IJERPH, Vol. 18, Pages 10700: Classroom Temperature and Learner Absenteeism in Public Primary Schools in the Eastern Cape, South Africa
International Journal of Environmental Research and Public Health doi: 10.3390/ijerph182010700
Caradee Yael Wright
Children spend a significant proportion of their time at school and in school buildings. A healthy learning environment that supports children should be thermally conducive for learning and working. Here, we aimed to study the relations between indoor classroom temperatures and learner absenteeism as a proxy for children’s health and well-being. This one-year prospective study that spanned two calendar years (from June 2017 to May 2018) entailed measurement of indoor classroom temperature and relative humidity, calculated as apparent temperature (Tapp) and collection of daily absenteeism records for each classroom in schools in and around King Williams Town, Eastern Cape province, South Africa.

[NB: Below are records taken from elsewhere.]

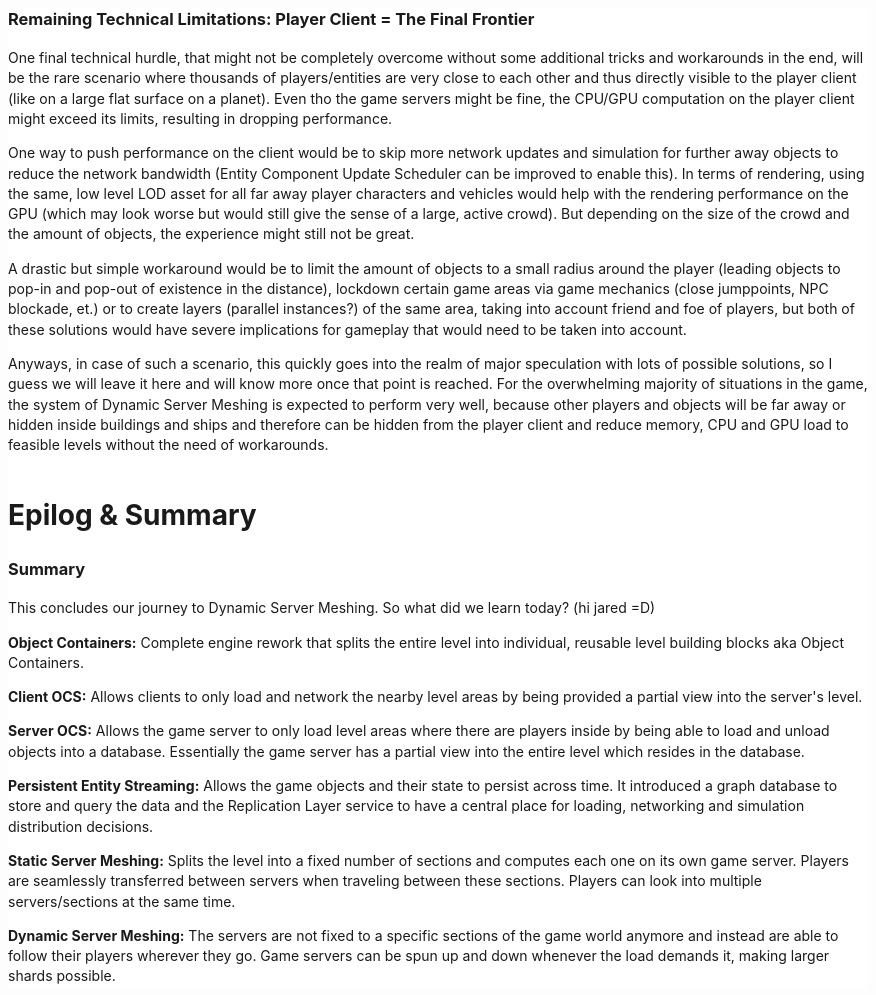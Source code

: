 ### Remaining Technical Limitations: Player Client = The Final Frontier
One final technical hurdle, that might not be completely overcome without some additional tricks and workarounds in the end, will be the rare scenario where thousands of players/entities are very close to each other and thus directly visible to the player client (like on a large flat surface on a planet). Even tho the game servers might be fine, the CPU/GPU computation on the player client might exceed its limits, resulting in dropping performance.

One way to push performance on the client would be to skip more network updates and simulation for further away objects to reduce the network bandwidth (Entity Component Update Scheduler can be improved to enable this). In terms of rendering, using the same, low level LOD asset for all far away player characters and vehicles would help with the rendering performance on the GPU (which may look worse but would still give the sense of a large, active crowd). But depending on the size of the crowd and the amount of objects, the experience might still not be great.

A drastic but simple workaround would be to limit the amount of objects to a small radius around the player (leading objects to pop-in and pop-out of existence in the distance), lockdown certain game areas via game mechanics (close jumppoints, NPC blockade, et.) or to create layers (parallel instances?) of the same area, taking into account friend and foe of players, but both of these solutions would have severe implications for gameplay that would need to be taken into account.

Anyways, in case of such a scenario, this quickly goes into the realm of major speculation with lots of possible solutions, so I guess we will leave it here and will know more once that point is reached. For the overwhelming majority of situations in the game, the system of Dynamic Server Meshing is expected to perform very well, because other players and objects will be far away or hidden inside buildings and ships and therefore can be hidden from the player client and reduce memory, CPU and GPU load to feasible levels without the need of workarounds.

# Epilog & Summary
### Summary
This concludes our journey to Dynamic Server Meshing. So what did we learn today? (hi jared =D)

__Object Containers:__ Complete engine rework that splits the entire level into individual, reusable level building blocks aka Object Containers.

__Client OCS:__ Allows clients to only load and network the nearby level areas by being provided a partial view into the server's level.

__Server OCS:__ Allows the game server to only load level areas where there are players inside by being able to load and unload objects into a database. Essentially the game server has a partial view into the entire level which resides in the database.

__Persistent Entity Streaming:__ Allows the game objects and their state to persist across time. It introduced a graph database to store and query the data and the Replication Layer service to have a central place for loading, networking and simulation distribution decisions.

__Static Server Meshing:__ Splits the level into a fixed number of sections and computes each one on its own game server. Players are seamlessly transferred between servers when traveling between these sections. Players can look into multiple servers/sections at the same time.

__Dynamic Server Meshing:__ The servers are not fixed to a specific sections of the game world anymore and instead are able to follow their players wherever they go. Game servers can be spun up and down whenever the load demands it, making larger shards possible.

Classroom characteristics were collected using a standardized observation checklist. Mean indoor classroom temperature ranged from 11 to 30 °C, while mean outdoor temperature ranged from 6 °C to 31 °C during the sample period. Indoor classroom temperatures typically exceeded outdoor temperatures by 5 °C for 90% of the study period. While multiple factors may influence absenteeism, we found absenteeism was highest at low indoor classroom Tapp (i.e., below 15 °C). Absenteeism decreased as indoor Tapp increased to about 25 °C before showing another increase in absenteeism. Classroom characteristics differed among schools. Analyses of indoor classroom temperature and absenteeism in relation to classroom characteristics showed few statistically significant relations—although not exceptionally strong ones—likely because of the multiple factors that influence absenteeism. However, given the possible relationship between indoor temperature and absenteeism, there is a learning imperative to consider thermal comfort as a fundamental element of school planning and design. Furthermore, additional research on factors besides temperature that affect learner absenteeism is needed, especially in rural areas.